━━ Records provided ━━

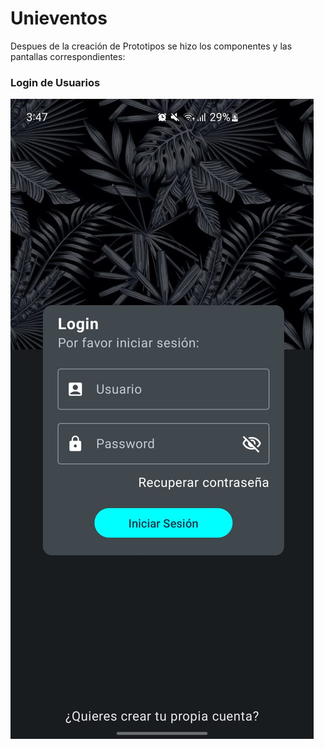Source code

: # Unieventos
Despues de la creación de Prototipos se hizo los componentes y las pantallas correspondientes:
### Login de Usuarios
![Alter](app/images/login.jpeg)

━━━

Line by line, write out the records above exactly, skipping the pictures.

Solution to the problem.
Source code

: # Unieventos
Despues de la creación de Prototipos se hizo los componentes y las pantallas correspondientes:
### Login de Usuarios
![Alter](app/images/login.jpeg)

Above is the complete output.